At first glance, another aspect of the triumphal march of digital technologies appears less revolutionary: the potential of these technologies to drive automation. Aristotle described the consequences way back in ancient times: "[…] if every instrument could accomplish its own work, obeying or anticipating the will of others, like the statues of Daedalus, or the tripods of Hephaestus, which, […] of their own accord entered the assembly of the Gods; if, in like manner, the shuttle would weave […] without a hand to guide it, chief workmen would not want servants, nor masters slaves."

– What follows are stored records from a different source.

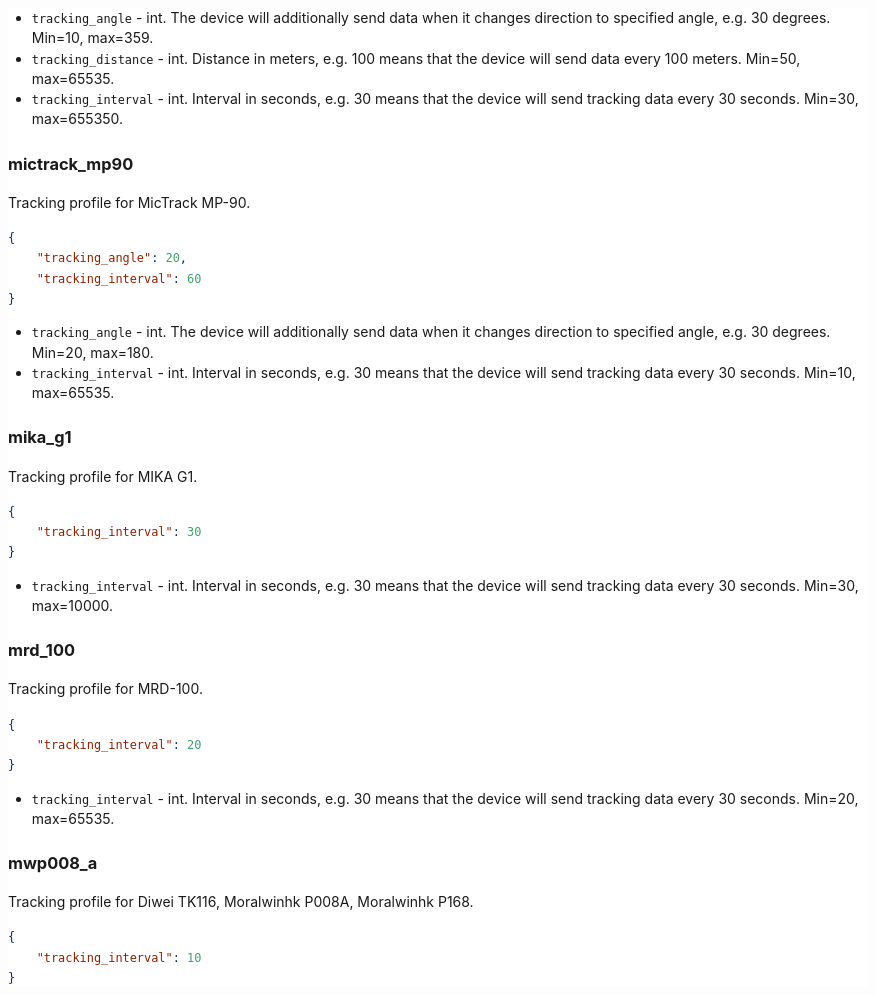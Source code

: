 * `tracking_angle` - int. The device will additionally send data when it changes direction to specified angle, e.g. 30 degrees. Min=10, max=359.
* `tracking_distance` - int. Distance in meters, e.g. 100 means that the device will send data every 100 meters. Min=50, max=65535.
* `tracking_interval` - int. Interval in seconds, e.g. 30 means that the device will send tracking data every 30 seconds. Min=30, max=655350.


### mictrack_mp90

Tracking profile for MicTrack MP-90.

```json
{
    "tracking_angle": 20,
    "tracking_interval": 60
}
```

* `tracking_angle` - int. The device will additionally send data when it changes direction to specified angle, e.g. 30 degrees. Min=20, max=180.
* `tracking_interval` - int. Interval in seconds, e.g. 30 means that the device will send tracking data every 30 seconds. Min=10, max=65535.


### mika_g1

Tracking profile for MIKA G1.

```json
{
    "tracking_interval": 30
}
```

* `tracking_interval` - int. Interval in seconds, e.g. 30 means that the device will send tracking data every 30 seconds. Min=30, max=10000.


### mrd_100

Tracking profile for MRD-100.

```json
{
    "tracking_interval": 20
}
```

* `tracking_interval` - int. Interval in seconds, e.g. 30 means that the device will send tracking data every 30 seconds. Min=20, max=65535.


### mwp008_a

Tracking profile for Diwei TK116, Moralwinhk P008A, Moralwinhk P168.

```json
{
    "tracking_interval": 10
}
```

To put that in more provocative terms: Automation destroys labor – which is why the digital revolution could quickly escalate into a social revolution. A glance at the economic and social consequences of ground-breaking innovations such as the steam engine and the mechanical loom suffices to illustrate the point.

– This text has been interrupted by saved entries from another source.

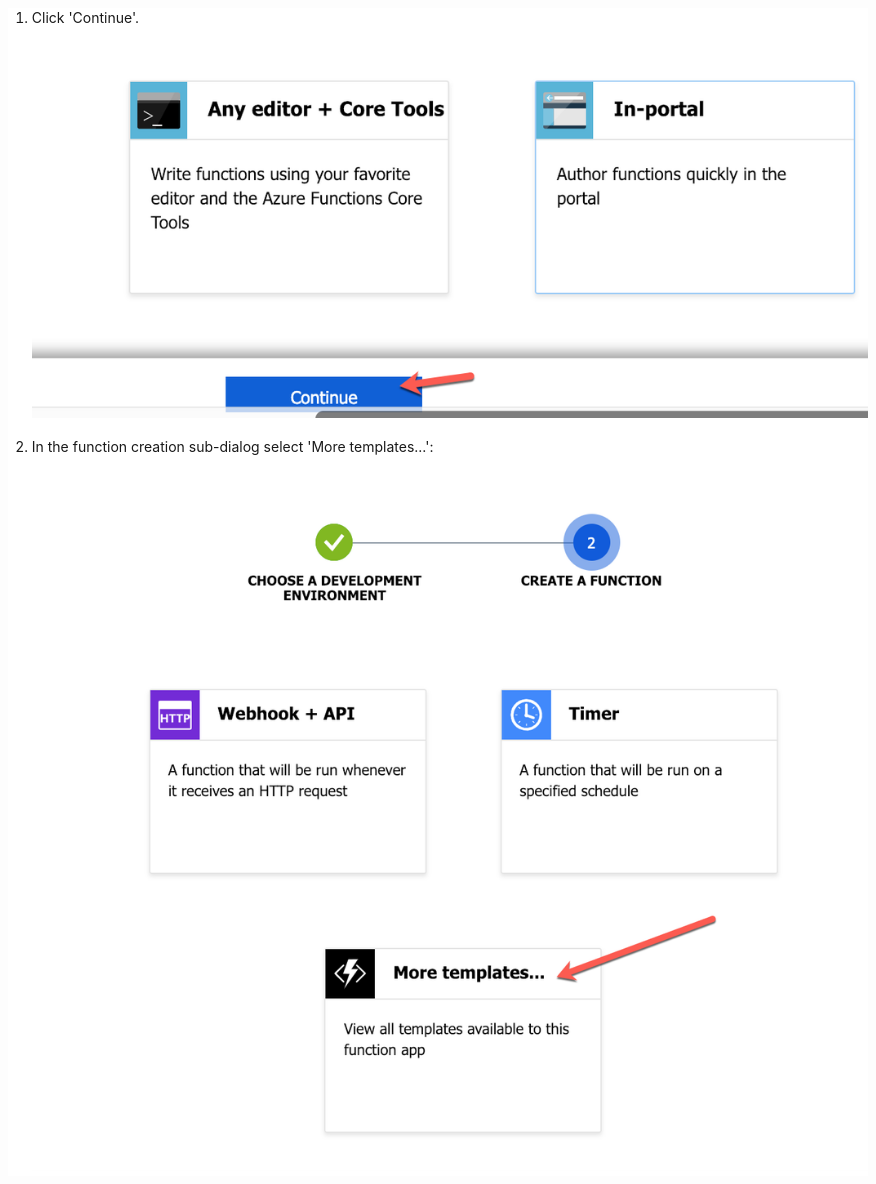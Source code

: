1. Click 'Continue'.

    ![Adding a function](./media/add-function-3.png)

1. In the function creation sub-dialog select 'More templates...':
  
    ![Selecting a function template](./media/add-function-4.png)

We know that simple, manual work processes can be replaced by machines or robots. Today, however, it is no longer merely unskilled labor or workers with few qualifications who are affected. Armed with better sensors, greater connectivity and increasing (albeit still very limited) intelligence, automation is making inroads into what was hitherto the occupational preserve of the better-qualified middle classes.
So are we indeed poised to see the "disruption of labor"? Complete with drastic repercussions for every one of us, for society and for the political realm? Or is this merely an outbreak of Luddite hysteria? Will work become a scarce resource? Are we heading toward a two-tiered society in which the well-educated digital cognoscenti face off with an analogue precariat? Who are the specialists of tomorrow? How will we train them? And how should we manage them?
12 hypotheses
Bottom line
Digitization is coming. But its impact on a broad scale is not coming as fast as some panic-mongers would have us believe. Nor will we see the much vaunted mass unemployment that is supposed to result from the technological transformation. Current debate is still dominated by the terrifying figures published in the Frey/Osbourne study in 2013. Yet the academic community today has a much clearer and more detailed picture of the effects of digitization – a picture that is growing continually brighter. Taking 2014 as its base year, one study produced in 2016 on behalf of Germany's Federal Ministry of Labour and Social Affairs predicted that 250,000 new jobs would be created by 2030. Current employment trends in Germany and the US confirm this trend.
Even so, digitization will, within a single generation, certainly bring lasting change to our world of work. And since this is going to happen, it is all the more important that we now engage in a broad-based and unbiased discussion about the effects of digitization. The aim must be to reach consensus based on which political answers can take shape, companies can plan and individuals can gain a sense of security. Digitization is an opportunity for us all – but only if we do it right. To do so, we need to think about society in new ways and, above all, gain a new understanding of work and labor.